Optimisation and Machine Learning in Finance – Software

In [170]:
#start by importing necessary libraries
import pandas as pd
import numpy as np
from sklearn import linear_model
from sklearn.model_selection import train_test_split
from sklearn.metrics import accuracy_score, confusion_matrix
import tensorflow as tf
from sklearn.preprocessing import LabelEncoder, StandardScaler

We start by encoding the "Rating" coloumn to convert the categorical values to numerical values ranging from 0 to 15 each representing the respective credit ratings and then Split our data into 80/20 traning set and test set.

In [171]:
#load Moody's data set
mlf = pd.read_csv("MLF_GP1_CreditScore.csv")

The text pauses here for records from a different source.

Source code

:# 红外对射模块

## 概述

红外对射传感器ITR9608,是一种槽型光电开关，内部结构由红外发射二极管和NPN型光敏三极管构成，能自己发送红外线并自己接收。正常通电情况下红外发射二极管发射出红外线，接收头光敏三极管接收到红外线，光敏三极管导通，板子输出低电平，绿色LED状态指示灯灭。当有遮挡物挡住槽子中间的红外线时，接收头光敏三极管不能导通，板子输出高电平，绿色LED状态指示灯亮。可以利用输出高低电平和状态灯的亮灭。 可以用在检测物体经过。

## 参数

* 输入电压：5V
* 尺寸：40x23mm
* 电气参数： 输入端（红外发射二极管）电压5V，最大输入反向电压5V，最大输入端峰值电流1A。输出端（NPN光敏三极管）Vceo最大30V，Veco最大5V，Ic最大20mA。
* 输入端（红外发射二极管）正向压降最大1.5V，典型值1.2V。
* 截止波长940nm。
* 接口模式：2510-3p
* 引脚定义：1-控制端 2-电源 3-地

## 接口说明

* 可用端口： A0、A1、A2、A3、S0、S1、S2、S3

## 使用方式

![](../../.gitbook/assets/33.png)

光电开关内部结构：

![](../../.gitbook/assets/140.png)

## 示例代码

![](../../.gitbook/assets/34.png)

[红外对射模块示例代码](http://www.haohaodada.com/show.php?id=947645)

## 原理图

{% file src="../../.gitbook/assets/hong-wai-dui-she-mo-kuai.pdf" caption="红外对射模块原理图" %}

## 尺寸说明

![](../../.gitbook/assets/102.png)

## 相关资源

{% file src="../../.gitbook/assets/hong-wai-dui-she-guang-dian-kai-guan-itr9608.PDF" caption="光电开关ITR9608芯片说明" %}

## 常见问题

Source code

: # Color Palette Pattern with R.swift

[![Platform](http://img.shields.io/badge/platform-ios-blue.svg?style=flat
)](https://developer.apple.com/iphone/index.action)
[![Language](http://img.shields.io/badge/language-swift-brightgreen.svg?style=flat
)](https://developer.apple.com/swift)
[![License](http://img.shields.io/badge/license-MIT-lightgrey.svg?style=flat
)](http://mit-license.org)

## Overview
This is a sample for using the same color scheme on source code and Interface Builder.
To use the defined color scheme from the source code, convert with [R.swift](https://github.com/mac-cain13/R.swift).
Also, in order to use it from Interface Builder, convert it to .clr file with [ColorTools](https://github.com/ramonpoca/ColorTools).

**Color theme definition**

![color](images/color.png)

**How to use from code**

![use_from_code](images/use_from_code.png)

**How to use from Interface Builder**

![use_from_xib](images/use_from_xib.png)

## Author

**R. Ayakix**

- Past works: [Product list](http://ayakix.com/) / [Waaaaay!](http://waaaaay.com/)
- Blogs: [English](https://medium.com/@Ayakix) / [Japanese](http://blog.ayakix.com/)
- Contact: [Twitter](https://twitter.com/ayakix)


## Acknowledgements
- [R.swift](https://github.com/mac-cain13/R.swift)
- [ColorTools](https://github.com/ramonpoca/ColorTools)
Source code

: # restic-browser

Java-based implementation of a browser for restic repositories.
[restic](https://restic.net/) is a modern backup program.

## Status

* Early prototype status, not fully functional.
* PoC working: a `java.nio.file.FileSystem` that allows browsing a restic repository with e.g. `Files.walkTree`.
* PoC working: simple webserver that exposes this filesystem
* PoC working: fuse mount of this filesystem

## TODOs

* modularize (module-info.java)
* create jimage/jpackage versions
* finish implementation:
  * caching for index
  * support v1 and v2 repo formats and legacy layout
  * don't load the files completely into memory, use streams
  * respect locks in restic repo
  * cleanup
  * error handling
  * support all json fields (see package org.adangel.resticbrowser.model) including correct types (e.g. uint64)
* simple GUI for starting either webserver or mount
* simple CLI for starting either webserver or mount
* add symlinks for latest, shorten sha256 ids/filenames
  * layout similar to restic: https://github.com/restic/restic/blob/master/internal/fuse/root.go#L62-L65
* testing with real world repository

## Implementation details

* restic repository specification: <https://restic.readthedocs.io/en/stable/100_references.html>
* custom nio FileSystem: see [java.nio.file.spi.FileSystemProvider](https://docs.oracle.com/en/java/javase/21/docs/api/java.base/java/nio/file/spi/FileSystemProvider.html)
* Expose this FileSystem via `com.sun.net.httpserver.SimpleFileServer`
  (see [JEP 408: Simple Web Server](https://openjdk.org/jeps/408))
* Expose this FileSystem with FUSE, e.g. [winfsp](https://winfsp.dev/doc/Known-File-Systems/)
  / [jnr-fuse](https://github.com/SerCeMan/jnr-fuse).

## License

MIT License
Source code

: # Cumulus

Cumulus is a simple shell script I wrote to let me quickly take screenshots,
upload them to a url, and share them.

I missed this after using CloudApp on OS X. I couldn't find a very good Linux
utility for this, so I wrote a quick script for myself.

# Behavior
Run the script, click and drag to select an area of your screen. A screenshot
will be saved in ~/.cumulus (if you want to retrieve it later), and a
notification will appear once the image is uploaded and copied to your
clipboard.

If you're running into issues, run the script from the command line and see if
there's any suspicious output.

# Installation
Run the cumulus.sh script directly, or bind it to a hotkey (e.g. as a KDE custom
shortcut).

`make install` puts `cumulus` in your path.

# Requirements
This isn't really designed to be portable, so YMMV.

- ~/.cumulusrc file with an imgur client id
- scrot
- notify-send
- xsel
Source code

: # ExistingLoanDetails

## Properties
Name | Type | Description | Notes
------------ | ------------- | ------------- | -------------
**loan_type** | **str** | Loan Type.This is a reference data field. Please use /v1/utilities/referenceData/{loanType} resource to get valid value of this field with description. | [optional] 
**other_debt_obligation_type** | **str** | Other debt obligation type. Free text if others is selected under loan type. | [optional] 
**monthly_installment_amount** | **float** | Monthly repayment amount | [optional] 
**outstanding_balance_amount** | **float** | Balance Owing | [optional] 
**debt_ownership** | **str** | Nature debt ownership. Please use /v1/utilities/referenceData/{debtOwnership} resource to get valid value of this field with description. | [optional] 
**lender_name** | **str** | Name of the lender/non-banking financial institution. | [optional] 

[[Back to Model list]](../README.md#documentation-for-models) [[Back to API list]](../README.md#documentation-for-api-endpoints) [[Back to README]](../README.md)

#Encode ratings coloumn to convert categorical values to numerical values
label = LabelEncoder()
mlf["Rating"] = label.fit_transform(mlf["Rating"])

#Create x variable 
x = mlf.iloc[: , : -2]
#create y varaible for regression
y_regression = mlf.iloc[: , -2 : -1]
#create another y variable for the neural netwrok
y_neural = mlf.iloc[: , -2: ]

#split dataset into training and testing datasets
#split y into two training and test sets - one for regressions and one for neural networks
x_train, x_test, y_regression_train, y_regression_test, y_neural_train, y_neural_test  = train_test_split(x, y_regression, y_neural, test_size = 0.2, random_state = 0)

#Sacle the features so that further classifications are easier
scaler = StandardScaler()
x_train = scaler.fit_transform(x_train)
x_test = scaler.transform(x_test)

#flatten values to convert dataframe into list
y_regression_flat = y_regression_test.to_numpy().flatten()


LINEAR REGRESSION RIDGE (L1) AND LASSO (L2) REGULARISATION TO PREDICT WHETHER THE FIRM IS IN INVESTMENT GRADE OR NOT.

For the regression model, we select our alpha value or level of significance at 5%, implying a confidence interval of 95%.

In [172]:
#Setup Linear Regression Model with Ridge (L2)
linear_regression_ridge = linear_model.Ridge(alpha=0.05)
linear_regression_ridge.fit(x_train, y_regression_train)
yridge_linear_pred = linear_regression_ridge.predict(x_test)
yridge_linear_pred = yridge_linear_pred.flatten().round()

print("Accuracy Score Ridge (L2): ", accuracy_score(y_regression_flat, yridge_linear_pred))
print("Confusion Matrix: ", confusion_matrix(y_regression_flat, yridge_linear_pred))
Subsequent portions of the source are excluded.